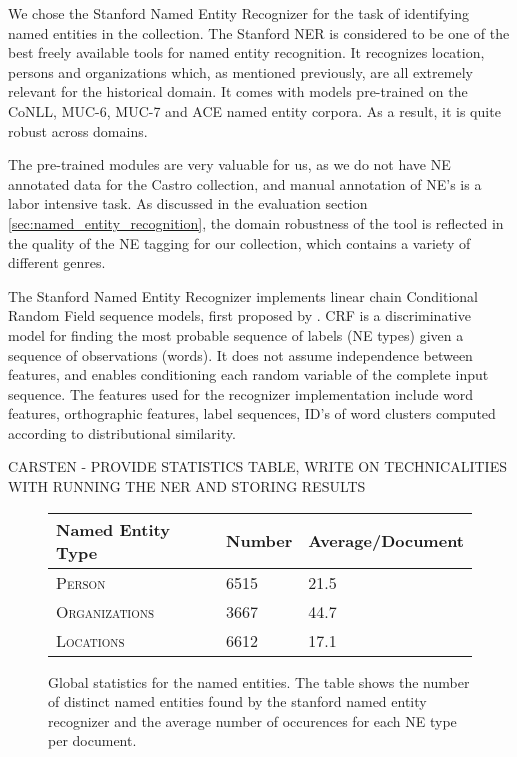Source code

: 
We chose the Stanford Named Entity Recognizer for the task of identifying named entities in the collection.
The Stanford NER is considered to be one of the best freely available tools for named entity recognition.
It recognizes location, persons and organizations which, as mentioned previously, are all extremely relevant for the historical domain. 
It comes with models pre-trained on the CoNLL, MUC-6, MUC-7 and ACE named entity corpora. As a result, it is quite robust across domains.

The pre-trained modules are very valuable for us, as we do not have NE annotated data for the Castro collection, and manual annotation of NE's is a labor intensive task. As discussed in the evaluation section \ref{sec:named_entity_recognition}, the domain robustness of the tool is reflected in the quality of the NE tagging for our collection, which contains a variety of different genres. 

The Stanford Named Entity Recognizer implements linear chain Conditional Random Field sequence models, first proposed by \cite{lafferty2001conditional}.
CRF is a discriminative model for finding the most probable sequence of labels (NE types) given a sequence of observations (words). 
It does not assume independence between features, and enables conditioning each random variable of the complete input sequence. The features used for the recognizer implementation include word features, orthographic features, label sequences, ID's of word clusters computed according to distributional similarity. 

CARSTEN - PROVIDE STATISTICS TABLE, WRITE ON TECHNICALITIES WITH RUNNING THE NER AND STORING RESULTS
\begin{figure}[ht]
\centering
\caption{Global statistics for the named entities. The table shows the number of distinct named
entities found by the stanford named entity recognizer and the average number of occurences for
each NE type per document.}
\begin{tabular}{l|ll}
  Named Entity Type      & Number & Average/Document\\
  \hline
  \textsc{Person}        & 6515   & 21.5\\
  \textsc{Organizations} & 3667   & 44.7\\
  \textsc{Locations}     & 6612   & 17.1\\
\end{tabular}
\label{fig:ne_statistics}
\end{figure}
§
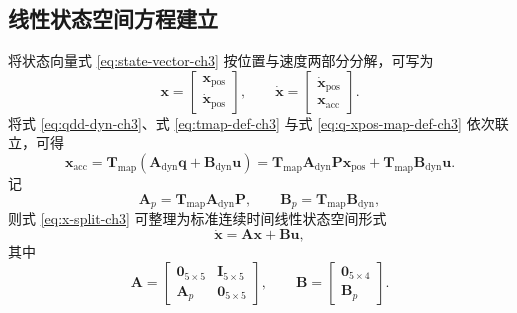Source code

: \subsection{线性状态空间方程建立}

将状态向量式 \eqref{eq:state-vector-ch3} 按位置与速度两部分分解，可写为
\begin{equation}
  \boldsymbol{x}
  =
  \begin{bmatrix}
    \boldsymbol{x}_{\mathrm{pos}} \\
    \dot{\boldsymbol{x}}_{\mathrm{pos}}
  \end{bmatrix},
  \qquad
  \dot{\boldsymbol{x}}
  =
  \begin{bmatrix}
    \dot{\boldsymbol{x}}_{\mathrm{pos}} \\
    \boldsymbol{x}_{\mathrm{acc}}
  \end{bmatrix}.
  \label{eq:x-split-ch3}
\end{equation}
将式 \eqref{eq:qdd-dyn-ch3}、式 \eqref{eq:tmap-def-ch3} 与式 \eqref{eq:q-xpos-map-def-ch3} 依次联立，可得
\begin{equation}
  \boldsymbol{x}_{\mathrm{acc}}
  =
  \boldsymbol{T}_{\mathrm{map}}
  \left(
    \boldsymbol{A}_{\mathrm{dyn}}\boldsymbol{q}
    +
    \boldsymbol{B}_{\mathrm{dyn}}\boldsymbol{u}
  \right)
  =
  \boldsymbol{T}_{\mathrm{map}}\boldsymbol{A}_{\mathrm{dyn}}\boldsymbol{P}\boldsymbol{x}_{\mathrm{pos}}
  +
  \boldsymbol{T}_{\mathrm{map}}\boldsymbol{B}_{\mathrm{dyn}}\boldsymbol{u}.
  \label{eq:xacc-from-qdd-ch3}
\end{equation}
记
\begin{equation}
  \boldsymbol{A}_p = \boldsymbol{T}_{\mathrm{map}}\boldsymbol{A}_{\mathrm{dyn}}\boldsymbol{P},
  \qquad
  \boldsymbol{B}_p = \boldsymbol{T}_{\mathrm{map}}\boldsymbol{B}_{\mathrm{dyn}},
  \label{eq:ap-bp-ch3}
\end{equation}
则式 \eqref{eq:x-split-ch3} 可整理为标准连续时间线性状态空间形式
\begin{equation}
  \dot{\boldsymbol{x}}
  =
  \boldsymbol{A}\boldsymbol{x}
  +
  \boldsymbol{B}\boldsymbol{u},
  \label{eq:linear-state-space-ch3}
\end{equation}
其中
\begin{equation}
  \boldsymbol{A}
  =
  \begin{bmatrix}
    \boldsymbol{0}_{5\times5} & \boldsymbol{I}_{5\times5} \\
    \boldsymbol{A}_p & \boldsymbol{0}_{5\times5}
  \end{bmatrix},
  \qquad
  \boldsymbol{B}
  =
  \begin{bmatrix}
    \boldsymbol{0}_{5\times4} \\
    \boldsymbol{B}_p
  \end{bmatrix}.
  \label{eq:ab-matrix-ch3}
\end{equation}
§
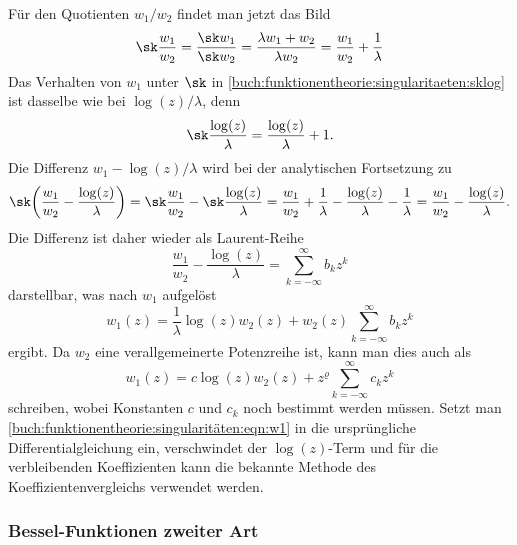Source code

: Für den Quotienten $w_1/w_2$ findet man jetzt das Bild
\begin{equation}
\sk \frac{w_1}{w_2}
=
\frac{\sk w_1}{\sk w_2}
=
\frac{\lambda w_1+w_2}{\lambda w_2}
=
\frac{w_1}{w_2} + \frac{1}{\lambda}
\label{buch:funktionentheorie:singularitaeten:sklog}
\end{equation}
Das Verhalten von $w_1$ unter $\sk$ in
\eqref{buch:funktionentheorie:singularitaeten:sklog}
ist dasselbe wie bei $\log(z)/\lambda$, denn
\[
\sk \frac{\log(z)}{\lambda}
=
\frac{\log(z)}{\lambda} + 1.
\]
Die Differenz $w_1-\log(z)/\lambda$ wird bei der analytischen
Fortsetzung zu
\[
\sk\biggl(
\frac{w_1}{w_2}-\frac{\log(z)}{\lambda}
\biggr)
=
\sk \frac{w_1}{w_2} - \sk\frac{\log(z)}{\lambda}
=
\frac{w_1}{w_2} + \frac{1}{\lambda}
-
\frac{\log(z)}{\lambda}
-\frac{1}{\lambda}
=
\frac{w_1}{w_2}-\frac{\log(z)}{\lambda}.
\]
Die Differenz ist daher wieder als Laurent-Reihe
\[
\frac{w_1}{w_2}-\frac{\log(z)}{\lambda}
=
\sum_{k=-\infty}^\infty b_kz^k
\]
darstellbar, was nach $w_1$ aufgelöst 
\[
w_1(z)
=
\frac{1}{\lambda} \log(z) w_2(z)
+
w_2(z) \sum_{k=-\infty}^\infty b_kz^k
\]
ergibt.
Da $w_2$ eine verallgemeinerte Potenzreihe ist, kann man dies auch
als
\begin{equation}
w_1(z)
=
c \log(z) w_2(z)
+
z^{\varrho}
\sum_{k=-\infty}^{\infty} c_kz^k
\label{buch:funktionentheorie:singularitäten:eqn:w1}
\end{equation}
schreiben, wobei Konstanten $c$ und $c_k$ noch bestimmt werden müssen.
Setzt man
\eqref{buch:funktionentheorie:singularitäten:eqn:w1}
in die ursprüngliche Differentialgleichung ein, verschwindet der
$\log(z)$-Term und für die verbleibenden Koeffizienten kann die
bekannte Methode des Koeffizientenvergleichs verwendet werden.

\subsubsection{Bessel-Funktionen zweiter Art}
§
What is needed is one number: how many lines of the records above contain the word "eqref".

**Answer to this task:**
5